Hépatite C: la société a intérêt à traiter rapidement les toxicomanes

Traiter rapidement l'hépatite C à l'aide d'un médicament appelé Interféron empêche le développement chronique de la maladie, qui se transformerait sinon en cirrhose ou en cancer du foie. Plus encore: des indices font croire aux scientifiques qu'on prévient ainsi les infections futures, à l'instar d'un vaccin. Voilà ce que révèle une étude du Centre de recherche du CHUM chez des utilisateurs de drogues injectables, publiée récemment dans la version électronique du Journal of Virology.
«On comprend enfin pourquoi les traitements précoces sont efficaces», se réjouit la Dre Naglaa Shoukry, chercheuse de l'Université de Montréal à l'origine de cette importante percée médicale. En effet, on ignorait comment l'Interféron combat l'hépatite C. Un traitement qu'on faisait presque à l'aveuglette, qu'on administrait... avant même de découvrir le virus, en 1989.On a développé l'Interféron contre le cancer il y a plusieurs décennies. On a remarqué peu après qu'il stabilisait l'état de patients traités pour des hépatites de cause inconnue — aucune trace de l'hépatite A ou B. Les innovatrices techniques de biologie moléculaire réussirent finalement à identifier le virus de l'hépatite C en 1989 là où les méthodes classiques avaient échoué.
Les toxicomanes sont les principales victimes de «l'assassin silencieux», dont les symptômes prennent des années à se manifester. L'Agence de santé publique du Canada estime que le virus touche 250 000 Canadiens. Parmi eux, 80 000 ignorent en être atteints, malgré un taux de reproduction incroyable d'un billion de nouveaux virus par jour. C'est pourquoi la Dre Naglaa Shoukry et sa collègue, la Dre Julie Bruneau, ont suivi étroitement des patients du Service de médecine des toxicomanies du CHUM. Elles les ont testés pour l'hépatite C tous les trois mois. Sur les huit qui ont contracté la maladie pendant ce temps, deux ont spontanément éliminé l'envahisseur. Les docteures ont offert le traitement à l'Interféron aux six autres personnes. Quatre ont accepté et trois d'entre elles sont aujourd'hui guéries.

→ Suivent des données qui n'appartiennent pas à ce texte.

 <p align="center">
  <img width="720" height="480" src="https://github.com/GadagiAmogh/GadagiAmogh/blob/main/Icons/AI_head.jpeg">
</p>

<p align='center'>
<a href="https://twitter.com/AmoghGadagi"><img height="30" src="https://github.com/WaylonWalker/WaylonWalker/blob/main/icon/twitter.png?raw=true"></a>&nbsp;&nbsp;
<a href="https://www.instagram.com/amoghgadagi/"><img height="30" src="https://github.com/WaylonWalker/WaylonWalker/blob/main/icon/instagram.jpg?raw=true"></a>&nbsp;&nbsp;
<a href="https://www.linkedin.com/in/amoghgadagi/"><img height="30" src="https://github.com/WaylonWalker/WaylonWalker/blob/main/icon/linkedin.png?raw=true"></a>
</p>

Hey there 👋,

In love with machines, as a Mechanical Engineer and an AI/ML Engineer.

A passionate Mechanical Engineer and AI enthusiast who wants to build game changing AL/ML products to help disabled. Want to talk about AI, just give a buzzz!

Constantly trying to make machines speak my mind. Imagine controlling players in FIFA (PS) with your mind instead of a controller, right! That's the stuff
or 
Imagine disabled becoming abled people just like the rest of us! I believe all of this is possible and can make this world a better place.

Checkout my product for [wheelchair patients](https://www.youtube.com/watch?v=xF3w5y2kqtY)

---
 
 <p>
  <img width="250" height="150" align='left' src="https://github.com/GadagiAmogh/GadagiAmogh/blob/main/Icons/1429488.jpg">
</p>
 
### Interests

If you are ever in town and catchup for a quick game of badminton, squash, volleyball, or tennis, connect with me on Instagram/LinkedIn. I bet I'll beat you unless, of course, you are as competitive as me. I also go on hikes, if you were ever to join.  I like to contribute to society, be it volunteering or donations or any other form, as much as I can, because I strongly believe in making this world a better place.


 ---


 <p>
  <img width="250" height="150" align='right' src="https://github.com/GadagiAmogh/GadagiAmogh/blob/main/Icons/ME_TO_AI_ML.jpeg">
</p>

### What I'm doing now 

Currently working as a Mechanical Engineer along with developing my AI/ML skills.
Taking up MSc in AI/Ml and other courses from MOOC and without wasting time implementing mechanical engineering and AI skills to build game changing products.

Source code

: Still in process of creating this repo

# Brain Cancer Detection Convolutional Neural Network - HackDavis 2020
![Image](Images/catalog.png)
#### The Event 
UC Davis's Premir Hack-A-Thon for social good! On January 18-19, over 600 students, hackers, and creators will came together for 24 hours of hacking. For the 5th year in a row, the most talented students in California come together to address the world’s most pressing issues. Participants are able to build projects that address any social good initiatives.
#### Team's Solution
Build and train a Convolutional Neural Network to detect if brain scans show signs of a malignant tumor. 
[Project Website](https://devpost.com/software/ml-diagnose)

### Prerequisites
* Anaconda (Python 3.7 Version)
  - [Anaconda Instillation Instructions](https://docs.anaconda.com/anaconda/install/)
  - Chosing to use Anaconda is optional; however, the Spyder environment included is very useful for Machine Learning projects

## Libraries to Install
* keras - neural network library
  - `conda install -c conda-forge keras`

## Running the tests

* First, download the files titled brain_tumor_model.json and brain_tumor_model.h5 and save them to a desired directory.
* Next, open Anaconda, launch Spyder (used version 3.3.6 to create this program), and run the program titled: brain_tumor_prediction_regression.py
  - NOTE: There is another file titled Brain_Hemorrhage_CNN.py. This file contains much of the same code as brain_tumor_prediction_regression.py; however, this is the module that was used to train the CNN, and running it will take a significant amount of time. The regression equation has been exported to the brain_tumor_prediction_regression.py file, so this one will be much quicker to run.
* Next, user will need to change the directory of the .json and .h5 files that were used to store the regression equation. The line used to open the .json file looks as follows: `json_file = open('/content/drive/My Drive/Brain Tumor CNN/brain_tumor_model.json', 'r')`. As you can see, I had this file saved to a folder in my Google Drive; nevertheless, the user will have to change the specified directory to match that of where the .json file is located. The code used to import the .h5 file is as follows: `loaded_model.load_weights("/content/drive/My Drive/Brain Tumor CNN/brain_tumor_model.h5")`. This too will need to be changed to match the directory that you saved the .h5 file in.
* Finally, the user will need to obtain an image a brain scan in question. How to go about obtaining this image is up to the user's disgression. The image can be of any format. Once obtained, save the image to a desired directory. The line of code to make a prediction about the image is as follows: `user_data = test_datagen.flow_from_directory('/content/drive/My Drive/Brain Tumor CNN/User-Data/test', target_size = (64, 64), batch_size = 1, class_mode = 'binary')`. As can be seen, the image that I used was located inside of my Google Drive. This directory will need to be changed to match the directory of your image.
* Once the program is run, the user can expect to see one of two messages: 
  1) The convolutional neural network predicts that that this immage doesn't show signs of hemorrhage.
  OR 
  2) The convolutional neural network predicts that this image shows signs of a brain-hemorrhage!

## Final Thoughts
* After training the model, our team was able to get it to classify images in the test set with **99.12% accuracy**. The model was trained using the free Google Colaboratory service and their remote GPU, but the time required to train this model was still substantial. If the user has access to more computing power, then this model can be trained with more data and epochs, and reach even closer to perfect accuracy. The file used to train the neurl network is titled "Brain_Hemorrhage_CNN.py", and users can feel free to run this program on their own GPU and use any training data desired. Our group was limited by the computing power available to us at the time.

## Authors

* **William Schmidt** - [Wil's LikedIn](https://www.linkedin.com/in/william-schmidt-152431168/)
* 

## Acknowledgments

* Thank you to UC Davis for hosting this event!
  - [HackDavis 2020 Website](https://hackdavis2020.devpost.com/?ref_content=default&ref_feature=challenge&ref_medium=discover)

Tout au long de l'étude, les scientifiques ont observé la réponse immunitaire des patients, la clé du mécanisme de guérison. Les deux patients qui ont résisté naturellement possédaient une immunité puissante et durable contre le virus, une armada de cellules immunitaires. Cette immunité disparaissait rapidement chez les autres, mais l'injection de l'Interféron la rétablissait. Le nerf de la guerre, explique Naglaa Shoukry, ce sont les cellules mémoires, des combattantes à la mémoire longue qui persistent même un an après le traitement, comme si le sujet avait été vacciné. Des recherches plus poussées détermineront si la protection persiste plusieurs années encore, mais les scientifiques soumettent cette hypothèse.
La scientifique d'origine égyptienne et son stagiaire postdoctoral Gamal Badr, qui a aussi participé à l'étude, sont particulièrement sensibles à l'épidémie d'hépatite C: elle atteint 25 % des Égyptiens, le pire taux au monde. Une campagne de vaccination contre le vers parasite Schistosoma haematobium, dans les années soixante-dix, aurait disséminé le virus par des aiguilles contaminées, selon le journal médical The Lancet.
Derrière ces découvertes se cache également la motivation des deux chercheuses principales à combattre un préjugé répandu: il est vain de traiter les toxicomanes contre l'hépatite C, puisqu'ils risquent de se réinfecter par leurs comportements à risque. «Il y a environ 30 toxicomanes sur 100 d'infectés à Montréal. Ça se répand très vite, car le taux de transmission est élevé, beaucoup plus que celui du VIH. On peut avoir toujours utilisé une aiguille neuve et s'infecter avec d'autre matériel», explique la Dre Julie Bruneau.
L'épidémiologiste, qui travaille au Service de médecine des toxicomanies du CHUM, estime que cette étude va motiver les médecins et les patients à soigner l'hépatite C. Les effets positifs escomptés surpassent la médecine. «Un de mes jeunes patients, qui se piquait depuis un an, a cessé la drogue après le traitement et est retourné à l'école. Il m'a dit: "Pour moi, c'était extraordinaire que quelqu'un ait voulu me soigner malgré ma toxicomanie"», raconte-t-elle. Une affirmation non scientifique, mais qu'elle compte mesurer dans une nouvelle étude sur l'impact du traitement sur la qualité de vie de ses patients.